[Data to process]

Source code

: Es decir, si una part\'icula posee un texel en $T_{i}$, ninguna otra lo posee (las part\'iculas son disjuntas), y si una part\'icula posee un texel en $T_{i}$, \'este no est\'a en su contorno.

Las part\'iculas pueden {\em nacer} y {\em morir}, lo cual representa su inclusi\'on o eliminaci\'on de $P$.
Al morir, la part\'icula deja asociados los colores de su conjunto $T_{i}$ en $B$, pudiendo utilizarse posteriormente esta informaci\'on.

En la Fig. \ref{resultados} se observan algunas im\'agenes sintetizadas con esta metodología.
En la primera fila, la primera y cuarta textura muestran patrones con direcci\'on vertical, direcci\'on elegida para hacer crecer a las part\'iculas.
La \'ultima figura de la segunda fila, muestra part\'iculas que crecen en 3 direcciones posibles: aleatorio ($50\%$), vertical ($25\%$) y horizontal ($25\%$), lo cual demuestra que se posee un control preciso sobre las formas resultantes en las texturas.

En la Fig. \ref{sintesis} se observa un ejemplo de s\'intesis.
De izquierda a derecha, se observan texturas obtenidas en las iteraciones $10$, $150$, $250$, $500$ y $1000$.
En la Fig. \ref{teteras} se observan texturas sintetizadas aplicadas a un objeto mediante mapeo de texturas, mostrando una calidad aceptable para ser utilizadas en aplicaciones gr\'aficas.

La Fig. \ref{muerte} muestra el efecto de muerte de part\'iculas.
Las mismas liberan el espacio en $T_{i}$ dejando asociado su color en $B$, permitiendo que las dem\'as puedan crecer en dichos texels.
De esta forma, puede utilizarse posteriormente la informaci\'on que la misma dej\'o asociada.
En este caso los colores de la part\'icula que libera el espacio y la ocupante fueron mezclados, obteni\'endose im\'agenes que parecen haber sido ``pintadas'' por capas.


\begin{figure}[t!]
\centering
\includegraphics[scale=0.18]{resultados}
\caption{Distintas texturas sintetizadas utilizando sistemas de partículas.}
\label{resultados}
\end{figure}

[/Data to process]

### [Work instruction]
Wherever the word "vertical" appears in the listing above, copy the whole line.

### [Exercise result]
En la primera fila, la primera y cuarta textura muestran patrones con direcci\'on vertical, direcci\'on elegida para hacer crecer a las part\'iculas.
La \'ultima figura de la segunda fila, muestra part\'iculas que crecen en 3 direcciones posibles: aleatorio ($50\%$), vertical ($25\%$) y horizontal ($25\%$), lo cual demuestra que se posee un control preciso sobre las formas resultantes en las texturas.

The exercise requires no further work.